# [Dataset records]
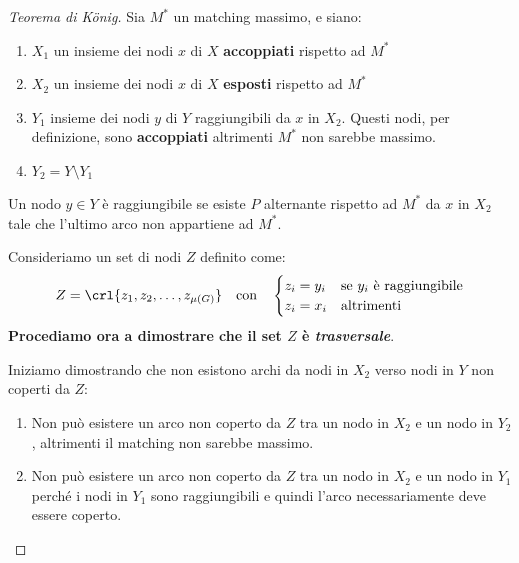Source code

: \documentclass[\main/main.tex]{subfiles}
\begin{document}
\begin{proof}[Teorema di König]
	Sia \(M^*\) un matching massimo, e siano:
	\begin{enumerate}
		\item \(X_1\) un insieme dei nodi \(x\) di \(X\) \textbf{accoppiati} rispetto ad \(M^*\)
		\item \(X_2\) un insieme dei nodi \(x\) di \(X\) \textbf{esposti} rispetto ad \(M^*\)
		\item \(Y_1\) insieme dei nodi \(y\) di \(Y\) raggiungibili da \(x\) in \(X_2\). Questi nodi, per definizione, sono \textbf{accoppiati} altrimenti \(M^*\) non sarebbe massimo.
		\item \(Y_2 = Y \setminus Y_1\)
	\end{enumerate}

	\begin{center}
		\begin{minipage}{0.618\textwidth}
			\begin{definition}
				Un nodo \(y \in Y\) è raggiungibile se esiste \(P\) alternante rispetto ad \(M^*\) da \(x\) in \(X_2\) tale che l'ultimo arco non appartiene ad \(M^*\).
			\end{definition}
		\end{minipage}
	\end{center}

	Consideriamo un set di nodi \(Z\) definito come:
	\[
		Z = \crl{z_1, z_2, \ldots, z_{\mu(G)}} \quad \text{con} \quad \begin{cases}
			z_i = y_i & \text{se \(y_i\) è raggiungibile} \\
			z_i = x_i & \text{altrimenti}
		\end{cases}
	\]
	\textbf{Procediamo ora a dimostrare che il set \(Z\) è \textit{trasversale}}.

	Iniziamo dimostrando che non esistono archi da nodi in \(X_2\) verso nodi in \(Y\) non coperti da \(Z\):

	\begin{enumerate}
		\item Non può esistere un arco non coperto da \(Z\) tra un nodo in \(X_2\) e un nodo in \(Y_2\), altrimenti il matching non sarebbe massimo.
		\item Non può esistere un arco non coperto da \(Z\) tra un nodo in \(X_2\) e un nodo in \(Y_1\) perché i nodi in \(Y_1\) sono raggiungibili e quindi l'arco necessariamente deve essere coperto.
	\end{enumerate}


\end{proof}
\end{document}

# [Required action]
When a line of the records has the word "sarebbe", pick it out and copy it.

# [Written response]
		\item \(Y_1\) insieme dei nodi \(y\) di \(Y\) raggiungibili da \(x\) in \(X_2\). Questi nodi, per definizione, sono \textbf{accoppiati} altrimenti \(M^*\) non sarebbe massimo.
		\item Non può esistere un arco non coperto da \(Z\) tra un nodo in \(X_2\) e un nodo in \(Y_2\), altrimenti il matching non sarebbe massimo.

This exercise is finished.